Sistem komunikasi radio memerlukan pemancar dan penerima, masing-masing memiliki antena dan peralatan terminal yang sesuai seperti mikrofon pada pemancar dan loudspeaker pada receiver dalam hal sistem komunikasi suara.

Etimologi

Istilah “radio” berasal dari kata Latin “radius“, yang berarti “berbicara tentang roda, berkas cahaya, sinar“. Ini pertama kali diterapkan pada komunikasi pada tahun 1881 ketika, atas saran ilmuwan Prancis Ernest Mercadier, Alexander Graham Bell mengadopsi “radiofone” (yang berarti “suara yang dipancarkan”) sebagai nama alternatif untuk sistem transmisi optik photophone-nya. Namun, penemuan ini tidak akan banyak diadopsi.

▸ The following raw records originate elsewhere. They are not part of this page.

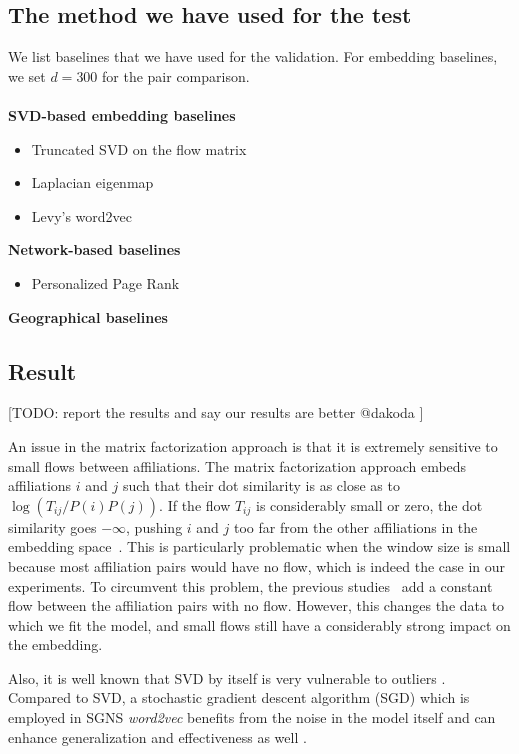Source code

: \documentclass[12pt,a4paper]{article}
\newcommand{\todo}[1]{{\leavevmode\color{orange}[TODO: #1]}}
\begin{document}
\subsection{The method we have used for the test}
We list baselines that we have used for the validation. For embedding baselines, we set $d=300$ for the pair comparison.\\\\
\textbf{SVD-based embedding baselines}
\begin{itemize}
    \item Truncated SVD on the flow matrix
	\item  Laplacian eigenmap
	\item Levy's word2vec
\end{itemize}
\textbf{Network-based baselines}
\begin{itemize}
    \item Personalized Page Rank
\end{itemize}
\textbf{Geographical baselines}

\subsection{Result}
\todo{report the results and say our results are better @dakoda
}


An issue in the matrix factorization approach is that it is extremely sensitive to small flows between affiliations. The matrix factorization approach embeds affiliations $i$ and $j$ such that their dot similarity is as close as to $\log (T_{ij} / P(i) P(j))$. If the flow $T_{ij}$ is considerably small or zero, the dot similarity goes $-\infty$, pushing $i$ and $j$ too far from the other affiliations in the embedding space~\autocite{levy2014neural, Qui2018}. This is particularly problematic when the window size is small because most affiliation pairs would have no flow, which is indeed the case in our experiments. To circumvent this problem, the previous studies~\autocite{levy2014neural, Qui2018} add a constant flow between the affiliation pairs with no flow. However, this changes the data to which we fit the model, and small flows still have a considerably strong impact on the embedding. 

Also, it is well known that SVD by itself is very vulnerable to outliers \autocite{ xu2012robust, huber1981robust, xu1995robust, chandrasekaran2011rank, candes2011robust, }. Compared to SVD, a stochastic gradient descent algorithm (SGD) which is employed in SGNS \textit{word2vec} benefits from the noise in the model itself and can enhance generalization and effectiveness as well \autocite{ma2018power, smith2020generalization, zhang2019algorithmic,}.
\end{document}
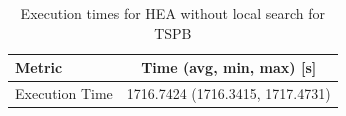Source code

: \begin{table}[h!]
\centering
\begin{tabular}{lc}
\hline
Metric & Time (avg, min, max) [s] \\
\hline
Execution Time & 1716.7424 (1716.3415, 1717.4731) \\
\hline
\end{tabular}
\caption{Execution times for HEA without local search for TSPB}
\label{tab:TSPB_hea_without_ls_timings}
\end{table}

Mengikuti pendirian Heinrich Hertz tentang adanya radiasi elektromagnetik pada akhir 1880-an, berbagai istilah awalnya digunakan untuk fenomena ini, dengan deskripsi awal tentang radiasi itu sendiri termasuk “gelombang Hertzian“, “gelombang listrik“, dan “gelombang eter“, Sementara ungkapan yang menggambarkan penggunaannya dalam komunikasi termasuk “percontohan telegrafi“, “telegraf ruang angkasa“, “aerografi” dan, akhirnya dan yang paling umum, “telegraf nirkabel“. Namun, “nirkabel” mencakup beragam teknologi elektronik terkait, termasuk induksi elektrostatik, induksi elektromagnetik dan konduksi perairan dan bumi, jadi dibutuhkan kebutuhan untuk istilah yang lebih tepat yang merujuk secara eksklusif pada radiasi elektromagnetik.

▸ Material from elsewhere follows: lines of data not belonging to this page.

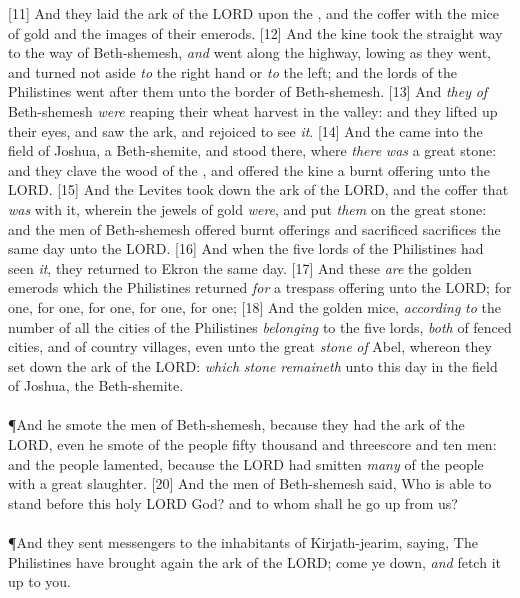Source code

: [11] \textcolor[cmyk]{0.99998,1,0,0}{And they laid the ark of the LORD upon the , and the coffer with the mice of gold and the images of their emerods.}
[12] \textcolor[cmyk]{0.99998,1,0,0}{And the kine took the straight way to the way of Beth-shemesh, \emph{and} went along the highway, lowing as they went, and turned not aside \emph{to} the right hand or \emph{to} the left; and the lords of the Philistines went after them unto the border of Beth-shemesh.}
[13] \textcolor[cmyk]{0.99998,1,0,0}{And \emph{they} \emph{of} Beth-shemesh \emph{were} reaping their wheat harvest in the valley: and they lifted up their eyes, and saw the ark, and rejoiced to see \emph{it}.}
[14] \textcolor[cmyk]{0.99998,1,0,0}{And the  came into the field of Joshua, a Beth-shemite, and stood there, where \emph{there} \emph{was} a great stone: and they clave the wood of the , and offered the kine a burnt offering unto the LORD.}
[15] \textcolor[cmyk]{0.99998,1,0,0}{And the Levites took down the ark of the LORD, and the coffer that \emph{was} with it, wherein the jewels of gold \emph{were}, and put \emph{them} on the great stone: and the men of Beth-shemesh offered burnt offerings and sacrificed sacrifices the same day unto the LORD.}
[16] \textcolor[cmyk]{0.99998,1,0,0}{And when the five lords of the Philistines had seen \emph{it}, they returned to Ekron the same day.}
[17] \textcolor[cmyk]{0.99998,1,0,0}{And these \emph{are} the golden emerods which the Philistines returned \emph{for} a trespass offering unto the LORD; for  one, for  one, for  one, for  one, for  one;}
[18] \textcolor[cmyk]{0.99998,1,0,0}{And the golden mice, \emph{according} \emph{to} the number of all the cities of the Philistines \emph{belonging} to the five lords, \emph{both} of fenced cities, and of country villages, even unto the great \emph{stone} \emph{of} Abel, whereon they set down the ark of the LORD: \emph{which} \emph{stone} \emph{remaineth} unto this day in the field of Joshua, the Beth-shemite.}\\
\\
\P \textcolor[cmyk]{0.99998,1,0,0}{And he smote the men of Beth-shemesh, because they had  the ark of the LORD, even he smote of the people fifty thousand and threescore and ten men: and the people lamented, because the LORD had smitten \emph{many} of the people with a great slaughter.}
[20] \textcolor[cmyk]{0.99998,1,0,0}{And the men of Beth-shemesh said, Who is able to stand before this holy LORD God? and to whom shall he go up from us?}\\
\\
\P \textcolor[cmyk]{0.99998,1,0,0}{And they sent messengers to the inhabitants of Kirjath-jearim, saying, The Philistines have brought again the ark of the LORD; come ye down, \emph{and} fetch it up to you.}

Penggunaan radio pertama-bersamaan dengan radiasi elektromagnetik nampaknya oleh fisikawan Prancis Édouard Branly, yang pada tahun 1890 mengembangkan versi receiver koherer yang ia sebut sebagai pembawa radio. Awalan radio kemudian digunakan untuk membentuk kata kunci deskriptif tambahan dan kata-kata penghubung tertulis, terutama di Eropa. Misalnya, pada awal tahun 1898, publikasi Inggris The Practical Engineer memasukkan referensi ke “telegrafi radio” dan “telegrafi radio“, sementara teks Prancis dari Konvensi Radiotelegrik Berlin 1903 dan 1906 mencakup frasa radiotélégraphique dan radiotélégrammes.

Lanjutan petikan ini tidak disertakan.